Relationships with parents are often perceived to be different in adolescence and to become characterised by conflict and psychological disturbance. Research evidence for conflict Different approaches offer insights into why conflict may occur. For example, cognitive developmental theories can explain conflict as the developmental of thoughts and opinions due to attachment of the formal operations stages of cognitive development. The sociological approach focuses on external pressures, such as the peer group, as a source of conflict in the home. The psychoanalytical approach links conflict to the adolescent’s inner crisis and striving for independence. The evolutionary theory explains conflict as competition for resources. The humanistic perspective link conflict to a lack of unconditional positive regard and self – esteem.
Autonomy: Apter (1990) studied 65 mother daughter pairs in US and UK. Most adolescent girls felt closest to the other mothers. In contrast to traditional view, it showed that parents played an important role in the development of autonomy – connected and secure attacthment promote healthy development in both infancy and adolescence. Conflict: Barber (1974) found that parents and adolescents argue over school work, chores, social life and friends, personal hygiene, disobedience; avoid issues like sex, drug, religion and politics.
Smetana (1988) found that adolescents feel that certain areas of their lives should be under their own control sleeping in late, watching TV, hairstyles, clothing and friendships. Dishon et al (1991) found that conflicts with parents are most likely if they feel their child has become involved with the ‘wrong crowd’ (a deviant peer group). Identity: Waterman (1982) reviewed a number of studies. He found a relationship between the parenting styles and identity development. For example democratic style facilitated identity development.

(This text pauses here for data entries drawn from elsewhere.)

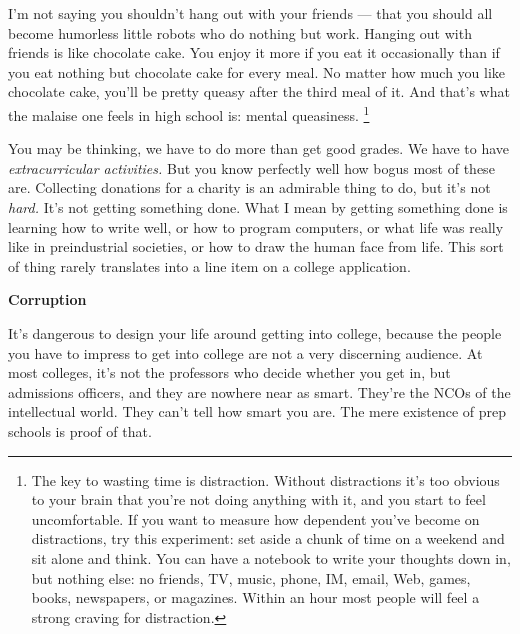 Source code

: \documentclass[12pt]{book}
\begin{document}
I'm not saying you shouldn't hang out with your friends --- that you
should all become humorless little robots who do nothing but work.
Hanging out with friends is like chocolate cake. You enjoy it more if
you eat it occasionally than if you eat nothing but chocolate cake for
every meal. No matter how much you like chocolate cake, you'll be pretty
queasy after the third meal of it. And that's what the malaise one feels
in high school is: mental queasiness. \footnote{The key to wasting time is distraction. Without distractions
it's too obvious to your brain that you're not doing anything with it,
and you start to feel uncomfortable. If you want to measure how
dependent you've become on distractions, try this experiment: set aside
a chunk of time on a weekend and sit alone and think. You can have a
notebook to write your thoughts down in, but nothing else: no friends,
TV, music, phone, IM, email, Web, games, books, newspapers, or
magazines. Within an hour most people will feel a strong craving for
distraction.}

You may be thinking, we have to do more than get good grades. We have to
have \emph{extracurricular activities.} But you know perfectly well how
bogus most of these are. Collecting donations for a charity is an
admirable thing to do, but it's not \emph{hard.} It's not getting
something done. What I mean by getting something done is learning how to
write well, or how to program computers, or what life was really like in
preindustrial societies, or how to draw the human face from life. This
sort of thing rarely translates into a line item on a college
application.

\textbf{Corruption}

It's dangerous to design your life around getting into college, because
the people you have to impress to get into college are not a very
discerning audience. At most colleges, it's not the professors who
decide whether you get in, but admissions officers, and they are nowhere
near as smart. They're the NCOs of the intellectual world. They can't
tell how smart you are. The mere existence of prep schools is proof of
that.
\end{document}
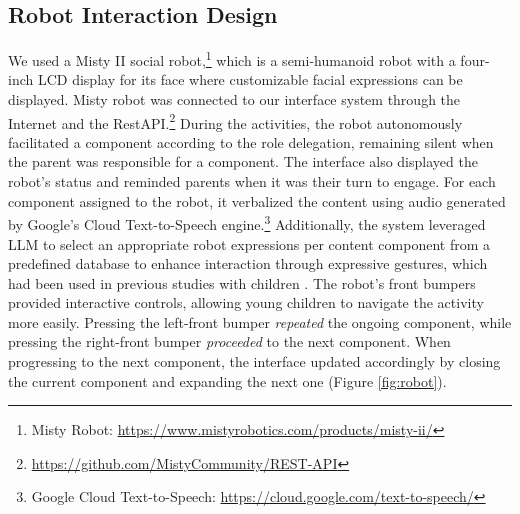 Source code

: \subsection{Robot Interaction Design}
We used a Misty II social robot,\footnote{Misty Robot: \url{https://www.mistyrobotics.com/products/misty-ii/}} which is a semi-humanoid robot with a four-inch LCD display for its face where customizable facial expressions can be displayed. Misty robot was connected to our interface system through the Internet and the RestAPI.\footnote{\url{https://github.com/MistyCommunity/REST-API}} During the activities, the robot autonomously facilitated a component according to the role delegation, remaining silent when the parent was responsible for a component. The interface also displayed the robot's status and reminded parents when it was their turn to engage. For each component assigned to the robot, it verbalized the content using audio generated by Google's Cloud Text-to-Speech engine.\footnote{Google Cloud Text-to-Speech: \url{https://cloud.google.com/text-to-speech/}} Additionally, the system leveraged LLM to select an appropriate robot expressions per content component from a predefined database to enhance interaction through expressive gestures, which had been used in previous studies with children \cite{white2021designing}. The robot's front bumpers provided interactive controls, allowing young children to navigate the activity more easily. Pressing the left-front bumper \textit{repeated} the ongoing component, while pressing the right-front bumper \textit{proceeded} to the next component. When progressing to the next component, the interface updated accordingly by closing the current component and expanding the next one (Figure \ref{fig:robot}).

Research evidence against conflict: Offer et al (1988) cross cultural research found that 91 % of adolescenst did not hold a grudge against their parents, and did not feel that their parents were ashamed of them. This contradicts the idea that conflict shows that adolescents may be happy with their home situation. Youniss (1989) found that many adolescents reported being very close to their parents. Durkin (1997) pointed out that conflicts occur between any individuals sharing a household.
Critisisms: 1) Face validity: conflict with parents has face validity because it is commonly experienced during adolescence. But it may be that that these conflicts are relatively minor and so their existence is not as defining of adolescence as early research suggests. 2) Criticisms of self report: the research evidence against conflict may be biased by the social desirability effect. Whereby the participant wants to be present him or herself in the best light and so negates any problems within the parental relationship. Our demand characteristics may cause a biased response. Self report is highly vulnerable to such researcher and participant effects, and this invalidates the research.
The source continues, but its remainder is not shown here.